Solution algorithms (B): On the one hand, we consider BOCPs where the lower level parametric optimization problem is an optimal control problem with a PDE constraint. Under some assumptions it is possible to exploit the lower level optimal value function in order to construct solution algorithms. In case where the overall problem data is fully convex while the upper level decision variable comes from a finite-dimensional space, a global solution method is already available which exploits a piecewise affine upper approximate of the value function. Now, we want to tackle slightly different settings using related ideas.
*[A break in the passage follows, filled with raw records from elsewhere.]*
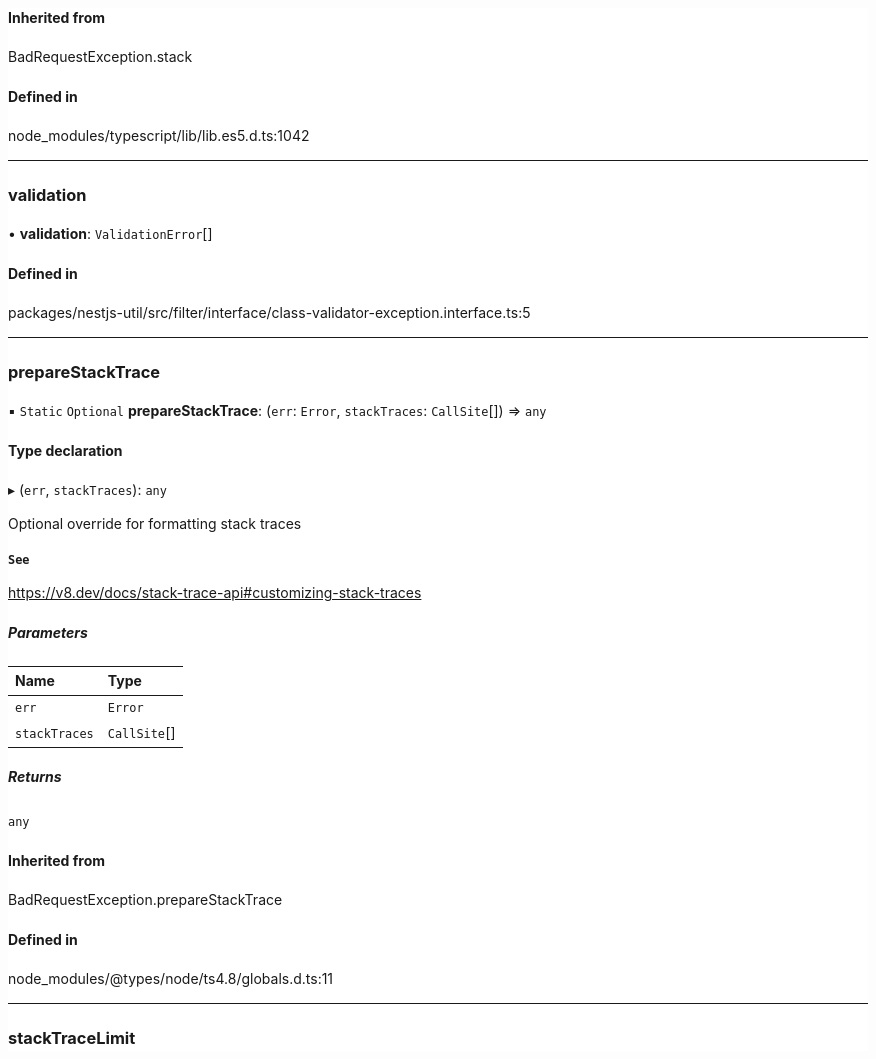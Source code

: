 #### Inherited from

BadRequestException.stack

#### Defined in

node_modules/typescript/lib/lib.es5.d.ts:1042

---

### validation

• **validation**: `ValidationError`[]

#### Defined in

packages/nestjs-util/src/filter/interface/class-validator-exception.interface.ts:5

---

### prepareStackTrace

▪ `Static` `Optional` **prepareStackTrace**: (`err`: `Error`, `stackTraces`: `CallSite`[]) => `any`

#### Type declaration

▸ (`err`, `stackTraces`): `any`

Optional override for formatting stack traces

**`See`**

https://v8.dev/docs/stack-trace-api#customizing-stack-traces

##### Parameters

| Name          | Type         |
| :------------ | :----------- |
| `err`         | `Error`      |
| `stackTraces` | `CallSite`[] |

##### Returns

`any`

#### Inherited from

BadRequestException.prepareStackTrace

#### Defined in

node_modules/@types/node/ts4.8/globals.d.ts:11

---

### stackTraceLimit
On the other hand, we aim for the development of an active set method for the numerical solution of MPCCs in the finite-dimensional setting. Afterwards, a generalization to the function space setting will be discussed.

Prototypical applications (C): In this work area, some popular examples for BOCPs will be investigated. In particular, applications like the optimal measuring via a bilevel approach or parameter identification in optimal control problems are under consideration. We will apply the findings of work packages (A) and (B) in order to derive new optimality conditions and efficient solution algorithms.

Publications

Xiaoxi Jia, Christian Kanzow, Patrick Mehlitz, Gerd Wachsmuth: An Augmented Lagrangian Method for Optimization Problems with Structured Geometric Constraints, Mathematical Programming volume 199, pages 1365–1415, 2023 (SPP1962-170).

Alberto De Marchi, Xiaoxi Jia, Christian Kanzow, Patrick Mehlitz: Constrained Structured Optimization and Augmented Lagrangian Proximal Methods, Mathematical Programming, 2023 (SPP1962-191).

Constantin Christof, Gerd Wachsmuth: Lipschitz Stability and Hadamard Directional Differentiability for Elliptic and Parabolic Obstacle-type Quasi-variational Inequalities, SIAM Journal on Control and Optimization, Vol. 60, Iss. 6, 2022 (SPP1962-169).

Patrick Mehlitz, Gerd Wachsmuth: Subdifferentiation of Nonconvex Sparsity-Promoting Functionals on Lebesgue Spaces, eSIAM Journal on Control and Optimization Vol. 60, Iss. 3, 2022 (SPP1962-173).

Gerd Wachsmuth: Maximal Monotone Operators with Non-Maximal Graphical Limit, Examples and Counterexamples Volume 2, 2022 (SPP1962-174).

Felix Harder, Gerd Wachsmuth: M-stationarity for a class of MPCCs in Lebesgue spaces, Journal of Mathematical Analysis and Applications Volume 512, Issue 2, 2022 (SPP1962-180).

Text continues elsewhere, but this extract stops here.